Marco Bacis
Software Engineer / Tinkerer
Jun 2, 2024 8 min read

Let's build a Load Balancer in Rust - Part 3

"Build your own load balancer in Rust" series

Hi 👋 welcome to a new post!

This is the third (and last?) part of the series “let’s build a load balancer in rust”.

In the first post we saw how to forward a single request to an upstream server, using Actix and Reqwest. Then, we implemented a simple round-robin strategy in the second post .

In this last part, we are going to integrate a simple health check into our load balancer, to avoid sending requests to unavailable upstream servers!

Simplifying the Round-Robin policy

As already done in part 2, let’s start with some small chores in our code from the previous post. I hope this shows that even when writing and being careful during development, there’s always room for improvement.

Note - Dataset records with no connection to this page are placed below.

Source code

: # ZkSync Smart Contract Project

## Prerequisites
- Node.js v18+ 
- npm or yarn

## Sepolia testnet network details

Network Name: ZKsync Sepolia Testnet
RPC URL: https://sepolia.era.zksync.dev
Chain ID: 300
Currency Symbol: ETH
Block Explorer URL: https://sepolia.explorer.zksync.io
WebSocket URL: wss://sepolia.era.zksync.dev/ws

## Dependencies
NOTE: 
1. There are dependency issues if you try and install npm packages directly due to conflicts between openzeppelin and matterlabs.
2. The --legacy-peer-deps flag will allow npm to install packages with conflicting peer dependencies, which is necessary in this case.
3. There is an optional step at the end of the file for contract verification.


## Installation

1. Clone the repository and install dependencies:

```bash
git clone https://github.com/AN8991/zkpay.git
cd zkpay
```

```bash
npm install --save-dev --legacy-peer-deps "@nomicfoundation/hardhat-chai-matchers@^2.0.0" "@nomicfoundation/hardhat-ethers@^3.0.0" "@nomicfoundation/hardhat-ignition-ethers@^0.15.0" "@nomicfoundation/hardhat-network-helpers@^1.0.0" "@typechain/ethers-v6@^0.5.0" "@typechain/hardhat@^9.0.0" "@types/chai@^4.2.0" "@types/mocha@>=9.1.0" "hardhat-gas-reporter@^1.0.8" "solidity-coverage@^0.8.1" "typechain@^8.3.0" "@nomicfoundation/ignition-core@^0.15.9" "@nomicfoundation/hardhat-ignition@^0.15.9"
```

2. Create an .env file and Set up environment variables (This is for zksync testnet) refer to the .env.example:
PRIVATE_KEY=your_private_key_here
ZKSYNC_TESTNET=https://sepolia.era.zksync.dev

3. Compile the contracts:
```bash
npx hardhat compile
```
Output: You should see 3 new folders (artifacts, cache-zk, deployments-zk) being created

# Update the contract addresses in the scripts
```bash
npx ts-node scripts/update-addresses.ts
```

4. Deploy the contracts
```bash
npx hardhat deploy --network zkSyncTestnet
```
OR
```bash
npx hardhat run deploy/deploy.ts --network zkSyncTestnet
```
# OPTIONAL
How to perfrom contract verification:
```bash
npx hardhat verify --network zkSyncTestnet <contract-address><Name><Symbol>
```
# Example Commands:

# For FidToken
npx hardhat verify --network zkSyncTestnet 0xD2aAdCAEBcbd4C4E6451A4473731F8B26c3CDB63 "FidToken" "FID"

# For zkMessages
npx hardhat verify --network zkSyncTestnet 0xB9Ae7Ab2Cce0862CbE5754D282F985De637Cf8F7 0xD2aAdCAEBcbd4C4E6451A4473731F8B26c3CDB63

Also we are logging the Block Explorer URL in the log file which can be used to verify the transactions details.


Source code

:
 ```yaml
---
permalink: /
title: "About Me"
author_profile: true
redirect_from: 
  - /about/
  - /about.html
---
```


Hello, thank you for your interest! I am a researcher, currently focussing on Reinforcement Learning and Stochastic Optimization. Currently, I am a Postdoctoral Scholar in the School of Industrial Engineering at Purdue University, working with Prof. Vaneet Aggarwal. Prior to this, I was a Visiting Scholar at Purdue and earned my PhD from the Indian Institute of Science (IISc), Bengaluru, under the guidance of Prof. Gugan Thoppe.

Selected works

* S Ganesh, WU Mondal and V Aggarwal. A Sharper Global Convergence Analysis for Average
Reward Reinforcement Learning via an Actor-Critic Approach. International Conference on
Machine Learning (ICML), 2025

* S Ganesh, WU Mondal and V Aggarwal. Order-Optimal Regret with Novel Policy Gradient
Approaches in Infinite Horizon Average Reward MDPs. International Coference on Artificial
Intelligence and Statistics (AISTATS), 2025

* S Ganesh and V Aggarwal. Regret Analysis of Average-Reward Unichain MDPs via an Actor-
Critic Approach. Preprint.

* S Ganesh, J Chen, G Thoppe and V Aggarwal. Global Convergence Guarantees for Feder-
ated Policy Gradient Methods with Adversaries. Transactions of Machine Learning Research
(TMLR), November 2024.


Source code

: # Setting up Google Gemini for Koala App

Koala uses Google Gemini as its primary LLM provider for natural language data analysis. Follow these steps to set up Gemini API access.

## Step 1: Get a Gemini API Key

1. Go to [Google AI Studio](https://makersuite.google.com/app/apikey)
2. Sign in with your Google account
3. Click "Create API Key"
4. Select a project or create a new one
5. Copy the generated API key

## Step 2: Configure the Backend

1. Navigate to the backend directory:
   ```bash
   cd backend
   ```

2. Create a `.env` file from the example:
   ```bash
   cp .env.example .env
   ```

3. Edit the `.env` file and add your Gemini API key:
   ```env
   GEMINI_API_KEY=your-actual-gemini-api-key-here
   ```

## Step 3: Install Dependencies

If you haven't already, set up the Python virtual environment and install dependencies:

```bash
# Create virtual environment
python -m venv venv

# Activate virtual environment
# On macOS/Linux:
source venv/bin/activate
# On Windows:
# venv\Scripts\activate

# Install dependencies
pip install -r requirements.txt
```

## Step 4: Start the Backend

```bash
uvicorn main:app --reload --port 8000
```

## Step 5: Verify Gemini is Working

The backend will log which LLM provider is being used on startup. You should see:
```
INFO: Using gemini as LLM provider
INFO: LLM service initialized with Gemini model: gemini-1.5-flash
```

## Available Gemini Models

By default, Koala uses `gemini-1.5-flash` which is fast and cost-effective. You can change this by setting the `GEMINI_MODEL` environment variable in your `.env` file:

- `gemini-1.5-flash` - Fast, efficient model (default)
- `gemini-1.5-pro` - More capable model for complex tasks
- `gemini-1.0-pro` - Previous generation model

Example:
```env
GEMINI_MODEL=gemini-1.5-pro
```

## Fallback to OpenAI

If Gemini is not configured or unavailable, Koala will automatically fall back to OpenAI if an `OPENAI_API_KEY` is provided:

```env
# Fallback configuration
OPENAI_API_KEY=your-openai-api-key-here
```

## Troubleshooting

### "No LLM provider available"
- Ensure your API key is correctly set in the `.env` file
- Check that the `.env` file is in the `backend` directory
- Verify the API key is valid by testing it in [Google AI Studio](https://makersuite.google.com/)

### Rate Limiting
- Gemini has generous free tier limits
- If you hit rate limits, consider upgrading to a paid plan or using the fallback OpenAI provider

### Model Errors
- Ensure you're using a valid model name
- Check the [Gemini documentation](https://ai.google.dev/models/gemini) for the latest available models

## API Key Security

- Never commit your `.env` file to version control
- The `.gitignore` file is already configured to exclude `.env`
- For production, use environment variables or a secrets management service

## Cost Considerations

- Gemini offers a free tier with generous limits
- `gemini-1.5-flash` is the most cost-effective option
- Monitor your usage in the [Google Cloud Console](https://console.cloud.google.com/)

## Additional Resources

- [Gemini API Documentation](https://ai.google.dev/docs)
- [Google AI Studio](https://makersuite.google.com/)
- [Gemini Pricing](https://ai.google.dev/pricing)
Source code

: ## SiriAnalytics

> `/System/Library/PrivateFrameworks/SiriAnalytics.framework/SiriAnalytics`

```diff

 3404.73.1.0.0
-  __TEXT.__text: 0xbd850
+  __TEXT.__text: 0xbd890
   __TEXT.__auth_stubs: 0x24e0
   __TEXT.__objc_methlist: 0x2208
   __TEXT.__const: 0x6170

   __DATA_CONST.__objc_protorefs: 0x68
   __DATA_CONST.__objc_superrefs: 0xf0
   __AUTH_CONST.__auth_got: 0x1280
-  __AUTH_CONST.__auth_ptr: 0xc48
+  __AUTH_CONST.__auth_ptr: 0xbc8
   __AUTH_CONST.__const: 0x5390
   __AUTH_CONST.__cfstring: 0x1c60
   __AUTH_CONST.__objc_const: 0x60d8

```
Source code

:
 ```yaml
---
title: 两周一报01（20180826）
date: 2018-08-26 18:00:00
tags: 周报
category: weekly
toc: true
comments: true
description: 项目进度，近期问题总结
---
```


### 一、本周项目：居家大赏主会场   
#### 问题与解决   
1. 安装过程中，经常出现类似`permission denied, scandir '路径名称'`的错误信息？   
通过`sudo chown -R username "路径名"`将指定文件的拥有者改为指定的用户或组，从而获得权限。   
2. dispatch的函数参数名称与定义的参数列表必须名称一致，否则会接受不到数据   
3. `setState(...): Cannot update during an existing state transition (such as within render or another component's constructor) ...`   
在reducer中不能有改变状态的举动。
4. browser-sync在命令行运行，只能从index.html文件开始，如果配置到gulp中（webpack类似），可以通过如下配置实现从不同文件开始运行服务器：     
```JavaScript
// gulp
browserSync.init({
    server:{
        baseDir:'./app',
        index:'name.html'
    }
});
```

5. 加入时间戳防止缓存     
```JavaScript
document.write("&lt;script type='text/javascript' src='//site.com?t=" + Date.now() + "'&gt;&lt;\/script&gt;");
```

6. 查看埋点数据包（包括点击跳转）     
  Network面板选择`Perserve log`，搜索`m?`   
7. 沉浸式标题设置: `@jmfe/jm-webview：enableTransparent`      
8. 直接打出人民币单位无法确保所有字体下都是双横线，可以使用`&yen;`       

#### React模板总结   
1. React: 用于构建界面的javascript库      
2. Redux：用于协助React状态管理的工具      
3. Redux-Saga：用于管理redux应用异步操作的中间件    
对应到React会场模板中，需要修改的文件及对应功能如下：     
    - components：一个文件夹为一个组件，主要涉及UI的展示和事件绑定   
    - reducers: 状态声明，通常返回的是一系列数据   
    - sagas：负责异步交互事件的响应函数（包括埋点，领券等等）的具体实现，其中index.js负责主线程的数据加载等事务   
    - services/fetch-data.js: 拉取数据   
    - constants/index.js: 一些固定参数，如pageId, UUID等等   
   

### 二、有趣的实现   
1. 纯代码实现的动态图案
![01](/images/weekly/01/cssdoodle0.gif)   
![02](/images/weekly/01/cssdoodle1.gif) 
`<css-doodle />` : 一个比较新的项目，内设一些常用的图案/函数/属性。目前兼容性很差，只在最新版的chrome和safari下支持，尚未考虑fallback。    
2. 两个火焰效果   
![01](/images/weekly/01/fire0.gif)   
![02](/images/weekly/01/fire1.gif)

The small refactoring we are going to do is related to the round-robin policy code, in particular how we increment the counter. In the previous post, I implemented the policy update in this way:

async fn next(&self, _request: &HttpRequest) -> String {
	// Read servers list
	let servers = &self.servers;
	let max_server_idx = servers.len() - 1;
  
	// Update index
	let idx = self
	.idx
	.fetch_update(Ordering::Relaxed, Ordering::Relaxed, |idx| match idx {
		x if x >= max_server_idx => Some(0),
		c => Some(c + 1),
	})
	.unwrap_or_default();

	// Return next server to forward the request to
	servers.get(idx).unwrap().clone()
}

The code is complex, requires to know about atomics, the fetch_update method and has two different Ordering parameters. We can make it simpler, by using a simple fetch_add and using the modulo operator to stay between 0 and the number of available backends:

async fn next(&self, _request: &HttpRequest) -> String {
	let idx = self.idx.fetch_add(1, Ordering::Relaxed);
	self.servers.get(idx % self.servers.len()).unwrap().clone()
}

The fetch_add method allows to increment an AtomicUsize value in an atomic way, but it’s simpler than the fetch_update used earlier (e.g. has only 1 ordering parameter and directly returns the new value without a possible None).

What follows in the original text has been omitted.